◆ EXERCISE MATERIAL ◆
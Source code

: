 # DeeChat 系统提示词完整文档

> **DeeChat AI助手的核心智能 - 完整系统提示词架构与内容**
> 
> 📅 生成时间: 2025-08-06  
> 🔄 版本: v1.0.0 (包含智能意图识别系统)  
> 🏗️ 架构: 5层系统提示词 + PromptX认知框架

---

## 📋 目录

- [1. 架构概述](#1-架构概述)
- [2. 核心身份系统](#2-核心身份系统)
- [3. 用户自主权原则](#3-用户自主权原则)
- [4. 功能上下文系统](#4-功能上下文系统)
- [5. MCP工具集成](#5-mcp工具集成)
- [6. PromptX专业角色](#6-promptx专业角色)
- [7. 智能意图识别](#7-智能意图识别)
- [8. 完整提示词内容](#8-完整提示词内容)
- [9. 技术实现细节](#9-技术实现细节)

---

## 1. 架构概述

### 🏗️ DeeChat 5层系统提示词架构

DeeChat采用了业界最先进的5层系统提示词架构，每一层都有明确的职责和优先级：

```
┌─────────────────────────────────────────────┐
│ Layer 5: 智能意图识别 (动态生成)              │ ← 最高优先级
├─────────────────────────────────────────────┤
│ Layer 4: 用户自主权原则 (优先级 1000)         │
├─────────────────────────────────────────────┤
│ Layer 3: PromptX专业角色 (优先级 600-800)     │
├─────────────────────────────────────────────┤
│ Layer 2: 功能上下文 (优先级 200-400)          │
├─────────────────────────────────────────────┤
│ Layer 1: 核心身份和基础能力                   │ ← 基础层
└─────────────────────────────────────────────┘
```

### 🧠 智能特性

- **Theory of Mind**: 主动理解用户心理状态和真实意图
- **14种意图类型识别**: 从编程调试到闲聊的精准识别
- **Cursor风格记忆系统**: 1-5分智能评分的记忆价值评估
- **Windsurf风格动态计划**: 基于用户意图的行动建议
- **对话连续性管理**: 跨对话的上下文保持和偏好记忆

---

◆ WHAT THE EXERCISE ASKS ◆
Out of the entries, report each line that contains the word "Layer".

◆ REPLY ◆
│ Layer 5: 智能意图识别 (动态生成)              │ ← 最高优先级
│ Layer 4: 用户自主权原则 (优先级 1000)         │
│ Layer 3: PromptX专业角色 (优先级 600-800)     │
│ Layer 2: 功能上下文 (优先级 200-400)          │
│ Layer 1: 核心身份和基础能力                   │ ← 基础层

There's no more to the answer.